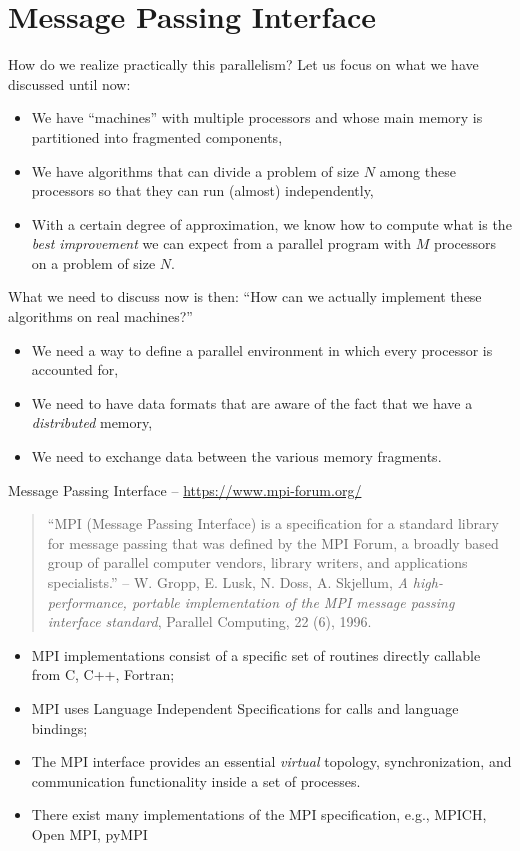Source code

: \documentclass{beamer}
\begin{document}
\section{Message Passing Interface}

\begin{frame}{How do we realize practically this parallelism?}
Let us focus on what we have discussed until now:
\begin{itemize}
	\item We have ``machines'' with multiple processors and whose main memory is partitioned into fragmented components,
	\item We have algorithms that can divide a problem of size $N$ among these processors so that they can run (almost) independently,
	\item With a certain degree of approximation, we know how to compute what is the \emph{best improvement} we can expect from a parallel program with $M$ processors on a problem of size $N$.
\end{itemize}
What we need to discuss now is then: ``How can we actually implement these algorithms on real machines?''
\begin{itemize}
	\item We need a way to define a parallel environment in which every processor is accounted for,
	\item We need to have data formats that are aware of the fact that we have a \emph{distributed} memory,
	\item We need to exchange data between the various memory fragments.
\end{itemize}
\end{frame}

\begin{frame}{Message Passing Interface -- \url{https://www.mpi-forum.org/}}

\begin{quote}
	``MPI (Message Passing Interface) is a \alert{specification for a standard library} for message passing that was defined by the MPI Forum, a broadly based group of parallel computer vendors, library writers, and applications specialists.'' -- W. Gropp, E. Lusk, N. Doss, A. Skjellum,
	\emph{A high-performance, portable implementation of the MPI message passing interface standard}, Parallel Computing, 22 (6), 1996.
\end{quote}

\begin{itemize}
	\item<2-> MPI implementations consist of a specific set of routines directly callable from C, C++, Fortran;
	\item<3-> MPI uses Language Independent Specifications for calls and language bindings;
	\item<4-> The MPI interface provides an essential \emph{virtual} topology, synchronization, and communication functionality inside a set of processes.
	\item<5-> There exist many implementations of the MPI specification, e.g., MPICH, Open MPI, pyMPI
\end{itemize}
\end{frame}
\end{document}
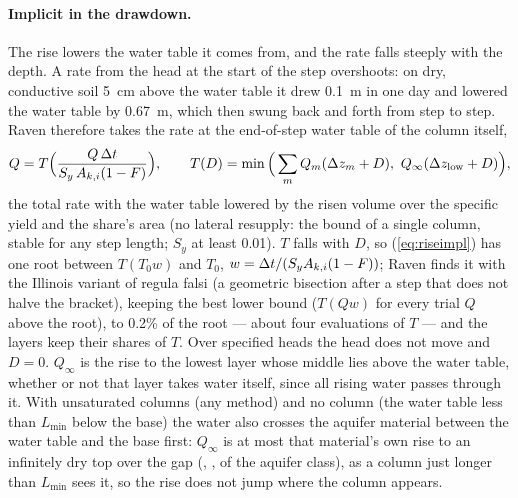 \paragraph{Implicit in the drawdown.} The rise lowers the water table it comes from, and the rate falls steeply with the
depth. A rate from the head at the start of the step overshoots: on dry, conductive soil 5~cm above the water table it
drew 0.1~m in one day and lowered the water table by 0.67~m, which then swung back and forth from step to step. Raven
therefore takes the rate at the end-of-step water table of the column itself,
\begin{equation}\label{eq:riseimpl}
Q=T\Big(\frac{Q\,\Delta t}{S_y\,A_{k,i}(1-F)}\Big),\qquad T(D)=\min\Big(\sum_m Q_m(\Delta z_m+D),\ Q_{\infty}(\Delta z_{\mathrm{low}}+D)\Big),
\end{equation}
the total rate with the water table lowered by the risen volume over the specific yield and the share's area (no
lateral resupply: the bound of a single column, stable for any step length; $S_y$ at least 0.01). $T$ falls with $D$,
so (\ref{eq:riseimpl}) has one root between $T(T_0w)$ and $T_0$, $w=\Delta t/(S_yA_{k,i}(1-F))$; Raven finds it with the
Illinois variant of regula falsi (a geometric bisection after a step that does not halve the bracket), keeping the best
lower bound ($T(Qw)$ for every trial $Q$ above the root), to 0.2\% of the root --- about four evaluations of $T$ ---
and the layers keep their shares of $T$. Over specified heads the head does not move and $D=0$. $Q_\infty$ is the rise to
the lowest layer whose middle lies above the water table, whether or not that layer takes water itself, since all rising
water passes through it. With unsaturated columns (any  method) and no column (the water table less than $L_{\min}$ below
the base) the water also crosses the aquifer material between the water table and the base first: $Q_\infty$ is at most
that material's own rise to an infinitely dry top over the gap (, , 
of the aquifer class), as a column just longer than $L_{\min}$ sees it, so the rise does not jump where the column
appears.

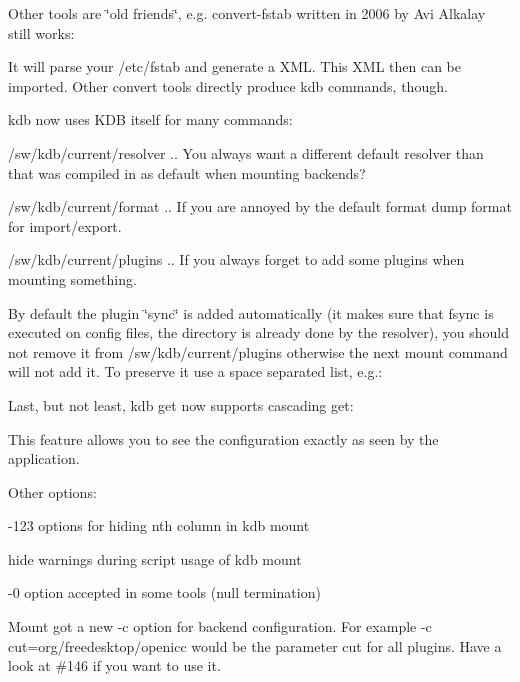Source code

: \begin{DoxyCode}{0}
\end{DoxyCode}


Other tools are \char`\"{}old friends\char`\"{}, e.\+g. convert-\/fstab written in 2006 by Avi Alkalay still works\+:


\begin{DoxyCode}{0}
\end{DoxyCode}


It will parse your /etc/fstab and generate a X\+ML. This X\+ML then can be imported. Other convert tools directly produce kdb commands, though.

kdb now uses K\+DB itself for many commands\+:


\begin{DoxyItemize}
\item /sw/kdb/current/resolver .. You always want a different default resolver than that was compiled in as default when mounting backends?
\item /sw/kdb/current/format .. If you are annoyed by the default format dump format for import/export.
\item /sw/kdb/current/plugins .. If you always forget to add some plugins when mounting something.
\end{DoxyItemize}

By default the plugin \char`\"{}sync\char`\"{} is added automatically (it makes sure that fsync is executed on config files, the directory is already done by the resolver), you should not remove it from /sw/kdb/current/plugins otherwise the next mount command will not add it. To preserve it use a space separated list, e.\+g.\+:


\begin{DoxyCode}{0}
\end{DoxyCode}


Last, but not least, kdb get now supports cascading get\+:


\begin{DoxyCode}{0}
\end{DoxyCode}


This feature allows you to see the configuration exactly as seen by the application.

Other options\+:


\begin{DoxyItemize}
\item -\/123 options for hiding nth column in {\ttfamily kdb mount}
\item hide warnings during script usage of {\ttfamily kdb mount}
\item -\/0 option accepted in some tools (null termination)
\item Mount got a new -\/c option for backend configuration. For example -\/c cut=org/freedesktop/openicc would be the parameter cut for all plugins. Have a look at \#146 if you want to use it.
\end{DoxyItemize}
________________________
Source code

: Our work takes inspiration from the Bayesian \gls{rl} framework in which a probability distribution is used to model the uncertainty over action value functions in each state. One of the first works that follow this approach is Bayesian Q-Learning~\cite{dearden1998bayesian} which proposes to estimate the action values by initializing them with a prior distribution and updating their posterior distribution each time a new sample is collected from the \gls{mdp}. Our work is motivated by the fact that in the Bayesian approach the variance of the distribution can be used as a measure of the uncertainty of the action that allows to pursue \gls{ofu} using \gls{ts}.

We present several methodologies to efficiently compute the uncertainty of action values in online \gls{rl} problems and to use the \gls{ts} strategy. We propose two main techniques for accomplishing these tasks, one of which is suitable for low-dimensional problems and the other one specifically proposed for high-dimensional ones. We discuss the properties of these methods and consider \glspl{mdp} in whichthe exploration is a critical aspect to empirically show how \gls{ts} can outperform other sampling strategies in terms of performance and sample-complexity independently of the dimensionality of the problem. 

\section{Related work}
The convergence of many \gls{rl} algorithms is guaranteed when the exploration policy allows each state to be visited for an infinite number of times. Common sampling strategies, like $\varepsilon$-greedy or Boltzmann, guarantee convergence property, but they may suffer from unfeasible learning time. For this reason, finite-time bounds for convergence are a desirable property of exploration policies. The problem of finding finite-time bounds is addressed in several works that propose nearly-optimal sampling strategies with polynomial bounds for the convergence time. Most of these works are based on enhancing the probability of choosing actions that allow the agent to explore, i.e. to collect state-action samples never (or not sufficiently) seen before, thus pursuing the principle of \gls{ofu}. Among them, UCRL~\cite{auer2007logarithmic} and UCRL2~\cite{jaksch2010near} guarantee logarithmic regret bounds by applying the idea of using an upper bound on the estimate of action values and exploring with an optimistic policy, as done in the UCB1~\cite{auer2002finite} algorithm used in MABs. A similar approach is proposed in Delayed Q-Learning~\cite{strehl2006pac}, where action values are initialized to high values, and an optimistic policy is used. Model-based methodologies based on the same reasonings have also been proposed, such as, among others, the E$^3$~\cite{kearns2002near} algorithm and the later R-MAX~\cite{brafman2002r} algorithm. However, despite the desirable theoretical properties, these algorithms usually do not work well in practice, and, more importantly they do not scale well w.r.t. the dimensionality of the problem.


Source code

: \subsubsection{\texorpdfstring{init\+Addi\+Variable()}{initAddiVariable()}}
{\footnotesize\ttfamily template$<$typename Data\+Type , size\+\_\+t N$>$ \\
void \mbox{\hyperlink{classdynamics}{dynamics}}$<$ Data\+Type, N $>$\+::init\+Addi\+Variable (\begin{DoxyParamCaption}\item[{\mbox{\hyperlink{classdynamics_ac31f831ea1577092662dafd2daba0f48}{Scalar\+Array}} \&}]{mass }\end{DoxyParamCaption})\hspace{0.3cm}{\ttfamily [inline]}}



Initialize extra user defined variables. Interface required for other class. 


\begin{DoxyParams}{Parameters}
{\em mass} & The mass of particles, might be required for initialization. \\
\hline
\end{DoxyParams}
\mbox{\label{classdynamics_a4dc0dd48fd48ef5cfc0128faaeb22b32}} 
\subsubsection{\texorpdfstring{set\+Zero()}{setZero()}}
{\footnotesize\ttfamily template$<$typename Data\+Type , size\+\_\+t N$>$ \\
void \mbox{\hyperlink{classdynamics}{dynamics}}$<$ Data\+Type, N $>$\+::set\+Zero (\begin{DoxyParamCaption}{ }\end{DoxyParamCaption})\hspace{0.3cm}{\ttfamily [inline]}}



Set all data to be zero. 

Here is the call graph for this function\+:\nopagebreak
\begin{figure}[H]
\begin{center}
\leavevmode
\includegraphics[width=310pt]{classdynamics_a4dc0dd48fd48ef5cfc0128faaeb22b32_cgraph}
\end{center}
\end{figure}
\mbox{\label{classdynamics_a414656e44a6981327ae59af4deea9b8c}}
________________________
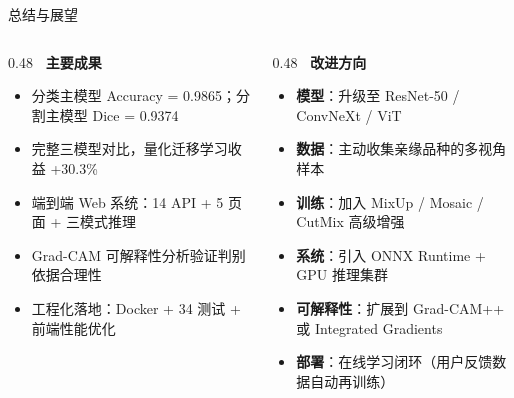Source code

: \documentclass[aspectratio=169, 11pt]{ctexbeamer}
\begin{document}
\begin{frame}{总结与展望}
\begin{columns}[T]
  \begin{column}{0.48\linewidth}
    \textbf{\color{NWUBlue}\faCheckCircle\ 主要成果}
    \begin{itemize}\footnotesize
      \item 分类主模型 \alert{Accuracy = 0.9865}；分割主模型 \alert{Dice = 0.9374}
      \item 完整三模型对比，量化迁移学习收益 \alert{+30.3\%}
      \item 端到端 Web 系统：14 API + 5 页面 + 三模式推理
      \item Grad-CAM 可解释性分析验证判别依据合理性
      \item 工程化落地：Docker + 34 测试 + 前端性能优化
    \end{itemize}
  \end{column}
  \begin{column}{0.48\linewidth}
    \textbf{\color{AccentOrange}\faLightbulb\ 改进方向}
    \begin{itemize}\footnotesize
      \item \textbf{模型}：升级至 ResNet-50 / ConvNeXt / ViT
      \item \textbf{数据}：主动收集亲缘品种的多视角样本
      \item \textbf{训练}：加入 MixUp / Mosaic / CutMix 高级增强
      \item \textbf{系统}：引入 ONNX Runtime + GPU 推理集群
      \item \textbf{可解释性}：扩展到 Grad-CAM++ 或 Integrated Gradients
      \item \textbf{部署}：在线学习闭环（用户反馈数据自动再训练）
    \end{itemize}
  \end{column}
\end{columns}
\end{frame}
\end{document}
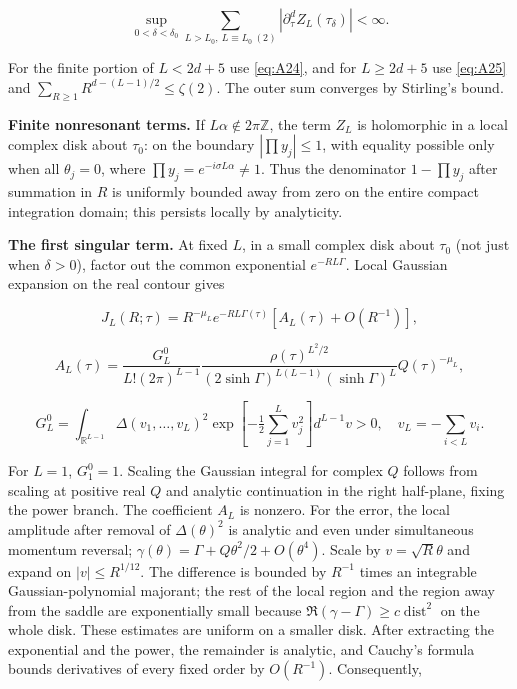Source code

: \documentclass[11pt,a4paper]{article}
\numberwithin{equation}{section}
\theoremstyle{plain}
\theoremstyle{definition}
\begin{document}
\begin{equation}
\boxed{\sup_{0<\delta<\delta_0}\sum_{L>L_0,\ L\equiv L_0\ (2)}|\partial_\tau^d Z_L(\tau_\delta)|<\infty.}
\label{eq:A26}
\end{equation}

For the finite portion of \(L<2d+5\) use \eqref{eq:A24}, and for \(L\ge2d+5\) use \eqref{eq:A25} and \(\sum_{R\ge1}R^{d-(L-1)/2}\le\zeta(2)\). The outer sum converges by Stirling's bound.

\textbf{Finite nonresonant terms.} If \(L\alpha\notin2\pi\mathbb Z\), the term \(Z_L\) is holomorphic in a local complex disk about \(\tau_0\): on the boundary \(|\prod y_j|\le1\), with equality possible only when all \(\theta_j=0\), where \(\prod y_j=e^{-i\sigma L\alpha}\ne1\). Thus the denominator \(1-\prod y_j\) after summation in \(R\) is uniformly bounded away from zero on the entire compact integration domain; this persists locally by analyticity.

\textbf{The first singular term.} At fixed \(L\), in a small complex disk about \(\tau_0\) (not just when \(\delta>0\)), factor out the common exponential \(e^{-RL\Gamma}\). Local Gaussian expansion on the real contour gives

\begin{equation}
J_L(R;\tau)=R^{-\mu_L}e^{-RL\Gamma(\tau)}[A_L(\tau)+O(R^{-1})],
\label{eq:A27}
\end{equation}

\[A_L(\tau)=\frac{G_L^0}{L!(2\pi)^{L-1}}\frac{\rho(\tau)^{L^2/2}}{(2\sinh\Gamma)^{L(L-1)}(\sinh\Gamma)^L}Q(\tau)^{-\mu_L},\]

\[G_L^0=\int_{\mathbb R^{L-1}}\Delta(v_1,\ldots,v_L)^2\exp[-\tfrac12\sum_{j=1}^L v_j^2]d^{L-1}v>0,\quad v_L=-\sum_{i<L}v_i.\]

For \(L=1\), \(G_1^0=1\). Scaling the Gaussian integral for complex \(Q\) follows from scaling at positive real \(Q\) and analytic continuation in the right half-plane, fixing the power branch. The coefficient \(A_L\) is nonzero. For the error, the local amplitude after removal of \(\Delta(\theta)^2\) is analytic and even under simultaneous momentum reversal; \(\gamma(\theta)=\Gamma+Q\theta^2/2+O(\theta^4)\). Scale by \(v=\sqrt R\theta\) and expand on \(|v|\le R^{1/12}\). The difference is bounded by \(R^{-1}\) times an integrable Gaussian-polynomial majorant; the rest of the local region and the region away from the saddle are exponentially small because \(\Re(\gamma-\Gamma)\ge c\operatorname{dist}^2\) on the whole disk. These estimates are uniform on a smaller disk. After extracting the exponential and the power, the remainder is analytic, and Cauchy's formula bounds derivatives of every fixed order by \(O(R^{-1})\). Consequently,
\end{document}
________________________
The lines that mention the word "memory" should be pulled from the records above.

- _Answer_
	\item We have ``machines'' with multiple processors and whose main memory is partitioned into fragmented components,
	\item We need to have data formats that are aware of the fact that we have a \emph{distributed} memory,
	\item We need to exchange data between the various memory fragments.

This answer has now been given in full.